■ **Given information**:
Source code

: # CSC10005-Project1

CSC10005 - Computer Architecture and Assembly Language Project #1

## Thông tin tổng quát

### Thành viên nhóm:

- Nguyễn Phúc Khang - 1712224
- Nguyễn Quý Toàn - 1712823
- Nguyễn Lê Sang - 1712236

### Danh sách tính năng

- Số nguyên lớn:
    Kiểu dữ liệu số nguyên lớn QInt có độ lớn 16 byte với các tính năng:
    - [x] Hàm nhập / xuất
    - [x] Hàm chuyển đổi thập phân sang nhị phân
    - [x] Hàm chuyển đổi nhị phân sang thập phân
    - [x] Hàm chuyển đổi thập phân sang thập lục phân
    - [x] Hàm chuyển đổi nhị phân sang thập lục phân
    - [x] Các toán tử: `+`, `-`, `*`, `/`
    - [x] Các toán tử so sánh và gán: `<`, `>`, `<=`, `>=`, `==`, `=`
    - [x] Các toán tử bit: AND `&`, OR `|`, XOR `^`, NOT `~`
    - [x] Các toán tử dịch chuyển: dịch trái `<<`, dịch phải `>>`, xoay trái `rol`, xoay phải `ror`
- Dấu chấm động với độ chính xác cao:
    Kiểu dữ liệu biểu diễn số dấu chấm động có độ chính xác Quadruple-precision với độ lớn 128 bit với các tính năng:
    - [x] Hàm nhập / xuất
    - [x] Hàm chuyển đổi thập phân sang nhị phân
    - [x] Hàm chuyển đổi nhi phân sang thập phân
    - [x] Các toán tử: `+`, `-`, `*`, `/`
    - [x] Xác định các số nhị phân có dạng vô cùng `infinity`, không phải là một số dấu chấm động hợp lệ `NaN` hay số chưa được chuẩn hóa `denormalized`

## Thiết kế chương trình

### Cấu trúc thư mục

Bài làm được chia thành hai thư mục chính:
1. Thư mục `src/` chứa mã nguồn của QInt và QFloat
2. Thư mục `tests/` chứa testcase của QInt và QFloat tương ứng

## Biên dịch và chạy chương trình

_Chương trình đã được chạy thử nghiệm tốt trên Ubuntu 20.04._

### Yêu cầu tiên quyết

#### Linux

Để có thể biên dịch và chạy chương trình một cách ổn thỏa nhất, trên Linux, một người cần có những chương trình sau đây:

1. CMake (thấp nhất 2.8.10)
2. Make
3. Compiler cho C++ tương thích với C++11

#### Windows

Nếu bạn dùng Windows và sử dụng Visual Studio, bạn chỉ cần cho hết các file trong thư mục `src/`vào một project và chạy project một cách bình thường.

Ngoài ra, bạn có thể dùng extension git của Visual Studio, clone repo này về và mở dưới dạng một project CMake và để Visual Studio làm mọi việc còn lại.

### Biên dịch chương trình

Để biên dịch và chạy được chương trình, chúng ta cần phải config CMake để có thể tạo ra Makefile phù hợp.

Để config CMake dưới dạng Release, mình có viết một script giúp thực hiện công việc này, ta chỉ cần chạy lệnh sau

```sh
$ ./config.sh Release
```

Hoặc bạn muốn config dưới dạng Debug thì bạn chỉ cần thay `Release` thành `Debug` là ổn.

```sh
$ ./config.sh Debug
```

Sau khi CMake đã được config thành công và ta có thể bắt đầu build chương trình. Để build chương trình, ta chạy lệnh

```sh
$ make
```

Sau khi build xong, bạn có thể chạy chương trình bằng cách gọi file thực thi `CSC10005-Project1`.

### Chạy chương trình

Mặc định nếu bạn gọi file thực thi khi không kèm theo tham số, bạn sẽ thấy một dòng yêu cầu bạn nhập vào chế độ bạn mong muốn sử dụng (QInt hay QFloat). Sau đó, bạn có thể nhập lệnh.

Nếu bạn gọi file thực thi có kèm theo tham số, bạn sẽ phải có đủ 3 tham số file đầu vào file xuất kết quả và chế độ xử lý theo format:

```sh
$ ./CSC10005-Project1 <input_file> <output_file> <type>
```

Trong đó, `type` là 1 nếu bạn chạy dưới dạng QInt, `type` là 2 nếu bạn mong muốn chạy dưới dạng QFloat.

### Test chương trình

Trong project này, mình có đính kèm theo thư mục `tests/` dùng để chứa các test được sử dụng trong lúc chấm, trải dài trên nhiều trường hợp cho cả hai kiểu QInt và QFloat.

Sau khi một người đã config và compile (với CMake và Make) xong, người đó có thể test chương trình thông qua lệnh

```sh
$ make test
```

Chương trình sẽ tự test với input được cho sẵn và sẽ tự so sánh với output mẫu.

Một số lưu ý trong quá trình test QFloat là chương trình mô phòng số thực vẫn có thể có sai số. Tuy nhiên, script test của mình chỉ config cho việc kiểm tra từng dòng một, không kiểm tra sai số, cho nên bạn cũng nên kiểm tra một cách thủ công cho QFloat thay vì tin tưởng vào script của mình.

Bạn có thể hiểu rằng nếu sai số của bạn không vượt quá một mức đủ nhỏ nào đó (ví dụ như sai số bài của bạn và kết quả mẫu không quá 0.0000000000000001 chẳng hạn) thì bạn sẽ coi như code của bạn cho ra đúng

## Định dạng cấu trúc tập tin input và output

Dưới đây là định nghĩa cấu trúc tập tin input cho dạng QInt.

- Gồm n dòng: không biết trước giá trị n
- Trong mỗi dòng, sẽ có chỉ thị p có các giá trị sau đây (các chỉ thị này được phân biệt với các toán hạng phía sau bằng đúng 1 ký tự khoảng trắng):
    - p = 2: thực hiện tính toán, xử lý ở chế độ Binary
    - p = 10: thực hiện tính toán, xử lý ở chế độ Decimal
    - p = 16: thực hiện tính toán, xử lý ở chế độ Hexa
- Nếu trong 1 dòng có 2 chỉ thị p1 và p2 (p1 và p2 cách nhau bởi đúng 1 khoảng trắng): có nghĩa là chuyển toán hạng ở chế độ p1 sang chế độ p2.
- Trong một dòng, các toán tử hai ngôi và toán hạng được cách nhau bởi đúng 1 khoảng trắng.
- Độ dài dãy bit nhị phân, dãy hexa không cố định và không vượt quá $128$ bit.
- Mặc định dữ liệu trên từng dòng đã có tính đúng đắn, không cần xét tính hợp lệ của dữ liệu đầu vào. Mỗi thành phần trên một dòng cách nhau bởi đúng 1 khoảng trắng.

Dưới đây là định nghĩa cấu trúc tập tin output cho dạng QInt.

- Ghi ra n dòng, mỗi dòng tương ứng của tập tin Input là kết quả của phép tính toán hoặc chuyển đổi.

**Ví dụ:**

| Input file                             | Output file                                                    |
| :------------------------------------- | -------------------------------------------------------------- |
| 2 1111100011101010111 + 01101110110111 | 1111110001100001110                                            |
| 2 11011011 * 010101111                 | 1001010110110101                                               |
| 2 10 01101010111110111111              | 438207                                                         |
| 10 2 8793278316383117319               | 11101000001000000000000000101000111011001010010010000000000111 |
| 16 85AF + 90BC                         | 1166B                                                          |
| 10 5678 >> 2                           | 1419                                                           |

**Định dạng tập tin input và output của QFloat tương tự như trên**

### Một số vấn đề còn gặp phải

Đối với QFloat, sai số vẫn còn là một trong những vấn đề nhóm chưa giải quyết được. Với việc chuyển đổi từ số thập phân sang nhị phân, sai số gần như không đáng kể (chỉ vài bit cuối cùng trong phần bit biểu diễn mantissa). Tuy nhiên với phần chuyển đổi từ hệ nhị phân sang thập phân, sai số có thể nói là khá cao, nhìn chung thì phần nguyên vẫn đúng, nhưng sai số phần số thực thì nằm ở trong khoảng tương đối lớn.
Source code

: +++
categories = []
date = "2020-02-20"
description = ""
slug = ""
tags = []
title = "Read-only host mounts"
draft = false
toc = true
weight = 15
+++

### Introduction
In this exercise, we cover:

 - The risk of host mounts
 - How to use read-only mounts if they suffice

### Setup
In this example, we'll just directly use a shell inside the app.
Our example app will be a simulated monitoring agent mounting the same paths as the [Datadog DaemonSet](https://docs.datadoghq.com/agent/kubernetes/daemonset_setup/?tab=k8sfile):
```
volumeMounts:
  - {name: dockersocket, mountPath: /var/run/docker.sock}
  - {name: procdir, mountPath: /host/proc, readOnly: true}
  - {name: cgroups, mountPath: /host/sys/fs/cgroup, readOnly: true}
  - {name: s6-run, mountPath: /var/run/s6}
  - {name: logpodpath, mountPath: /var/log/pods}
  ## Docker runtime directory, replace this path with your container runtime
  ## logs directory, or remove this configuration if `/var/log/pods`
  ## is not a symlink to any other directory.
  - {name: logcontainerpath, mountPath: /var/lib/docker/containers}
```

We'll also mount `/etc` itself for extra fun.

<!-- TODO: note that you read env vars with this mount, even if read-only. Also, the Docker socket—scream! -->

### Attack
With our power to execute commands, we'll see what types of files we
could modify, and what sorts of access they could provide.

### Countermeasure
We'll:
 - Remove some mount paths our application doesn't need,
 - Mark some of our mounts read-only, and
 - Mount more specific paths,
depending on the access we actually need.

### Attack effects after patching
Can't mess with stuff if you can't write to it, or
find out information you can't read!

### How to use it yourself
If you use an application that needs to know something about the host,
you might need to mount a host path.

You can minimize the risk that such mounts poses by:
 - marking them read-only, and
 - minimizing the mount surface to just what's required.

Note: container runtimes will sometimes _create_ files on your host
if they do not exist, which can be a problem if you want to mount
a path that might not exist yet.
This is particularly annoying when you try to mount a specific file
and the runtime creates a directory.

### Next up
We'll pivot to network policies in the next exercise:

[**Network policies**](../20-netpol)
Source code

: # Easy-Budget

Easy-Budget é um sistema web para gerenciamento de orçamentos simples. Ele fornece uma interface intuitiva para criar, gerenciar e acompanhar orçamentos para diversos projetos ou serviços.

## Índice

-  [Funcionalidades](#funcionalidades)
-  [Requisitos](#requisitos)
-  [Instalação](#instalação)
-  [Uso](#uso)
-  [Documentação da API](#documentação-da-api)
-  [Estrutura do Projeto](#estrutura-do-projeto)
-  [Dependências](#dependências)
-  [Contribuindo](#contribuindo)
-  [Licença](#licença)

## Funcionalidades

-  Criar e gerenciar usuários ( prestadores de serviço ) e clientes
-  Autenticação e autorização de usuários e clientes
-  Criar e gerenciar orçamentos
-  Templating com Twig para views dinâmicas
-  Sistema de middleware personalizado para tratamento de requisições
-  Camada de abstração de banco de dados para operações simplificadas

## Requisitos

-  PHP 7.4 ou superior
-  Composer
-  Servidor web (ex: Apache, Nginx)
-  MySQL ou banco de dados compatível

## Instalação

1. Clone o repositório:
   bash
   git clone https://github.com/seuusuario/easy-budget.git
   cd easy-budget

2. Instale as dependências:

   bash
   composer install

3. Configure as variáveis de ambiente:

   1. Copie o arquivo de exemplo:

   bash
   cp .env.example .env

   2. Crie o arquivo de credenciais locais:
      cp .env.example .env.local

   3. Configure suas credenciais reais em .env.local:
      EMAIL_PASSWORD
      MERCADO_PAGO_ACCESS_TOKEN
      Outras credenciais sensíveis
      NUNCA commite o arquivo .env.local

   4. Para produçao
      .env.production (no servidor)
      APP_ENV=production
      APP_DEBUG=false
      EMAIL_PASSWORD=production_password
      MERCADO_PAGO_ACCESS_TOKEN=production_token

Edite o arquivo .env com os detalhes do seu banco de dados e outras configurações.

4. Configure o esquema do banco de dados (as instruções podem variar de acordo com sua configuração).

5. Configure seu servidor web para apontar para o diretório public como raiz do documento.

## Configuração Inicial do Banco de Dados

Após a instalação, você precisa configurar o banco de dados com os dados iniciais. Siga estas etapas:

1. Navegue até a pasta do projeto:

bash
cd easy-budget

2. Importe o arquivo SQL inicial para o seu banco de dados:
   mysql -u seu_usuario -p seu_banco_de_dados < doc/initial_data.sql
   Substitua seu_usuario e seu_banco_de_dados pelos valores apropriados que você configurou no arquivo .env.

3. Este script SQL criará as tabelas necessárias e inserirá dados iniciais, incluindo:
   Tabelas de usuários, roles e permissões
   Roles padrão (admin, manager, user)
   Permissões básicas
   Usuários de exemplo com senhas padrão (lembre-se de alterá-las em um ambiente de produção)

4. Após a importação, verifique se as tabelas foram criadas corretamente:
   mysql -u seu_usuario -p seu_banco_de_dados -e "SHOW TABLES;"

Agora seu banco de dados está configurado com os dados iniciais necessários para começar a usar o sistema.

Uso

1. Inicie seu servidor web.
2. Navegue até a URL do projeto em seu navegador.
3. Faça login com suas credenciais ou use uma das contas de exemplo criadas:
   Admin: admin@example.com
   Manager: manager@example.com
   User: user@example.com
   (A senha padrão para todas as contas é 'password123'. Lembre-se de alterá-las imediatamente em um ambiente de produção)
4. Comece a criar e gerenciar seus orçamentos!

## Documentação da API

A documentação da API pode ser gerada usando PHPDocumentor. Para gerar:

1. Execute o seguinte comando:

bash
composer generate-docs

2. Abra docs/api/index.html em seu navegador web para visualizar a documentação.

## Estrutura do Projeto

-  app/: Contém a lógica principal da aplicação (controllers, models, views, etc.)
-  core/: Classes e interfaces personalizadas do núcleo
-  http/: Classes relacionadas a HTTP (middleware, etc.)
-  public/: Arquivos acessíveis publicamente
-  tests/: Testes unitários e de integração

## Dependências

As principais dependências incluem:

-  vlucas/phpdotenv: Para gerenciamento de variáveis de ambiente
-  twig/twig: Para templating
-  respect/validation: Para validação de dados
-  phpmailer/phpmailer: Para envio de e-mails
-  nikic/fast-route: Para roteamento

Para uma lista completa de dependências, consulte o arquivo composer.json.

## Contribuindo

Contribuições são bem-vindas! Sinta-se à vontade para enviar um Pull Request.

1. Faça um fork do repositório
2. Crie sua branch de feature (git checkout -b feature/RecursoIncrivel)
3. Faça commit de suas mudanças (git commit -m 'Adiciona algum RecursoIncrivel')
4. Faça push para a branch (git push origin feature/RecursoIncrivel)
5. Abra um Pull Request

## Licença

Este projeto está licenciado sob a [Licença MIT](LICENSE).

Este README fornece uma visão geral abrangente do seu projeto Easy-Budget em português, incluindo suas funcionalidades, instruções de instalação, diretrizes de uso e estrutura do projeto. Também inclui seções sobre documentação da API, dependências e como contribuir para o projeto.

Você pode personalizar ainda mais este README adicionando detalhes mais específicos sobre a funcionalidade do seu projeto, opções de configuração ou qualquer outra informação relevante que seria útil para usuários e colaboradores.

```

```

■ **Work required**:
Of the lines above, extract only those from the line with "- [x] Xác định" to the line with "1. CMake (thấp nhất 2.8.10)", both included, exactly as written.

■ **Response**:
    - [x] Xác định các số nhị phân có dạng vô cùng `infinity`, không phải là một số dấu chấm động hợp lệ `NaN` hay số chưa được chuẩn hóa `denormalized`

## Thiết kế chương trình

### Cấu trúc thư mục

Bài làm được chia thành hai thư mục chính:
1. Thư mục `src/` chứa mã nguồn của QInt và QFloat
2. Thư mục `tests/` chứa testcase của QInt và QFloat tương ứng

## Biên dịch và chạy chương trình

_Chương trình đã được chạy thử nghiệm tốt trên Ubuntu 20.04._

### Yêu cầu tiên quyết

#### Linux

Để có thể biên dịch và chạy chương trình một cách ổn thỏa nhất, trên Linux, một người cần có những chương trình sau đây:

1. CMake (thấp nhất 2.8.10)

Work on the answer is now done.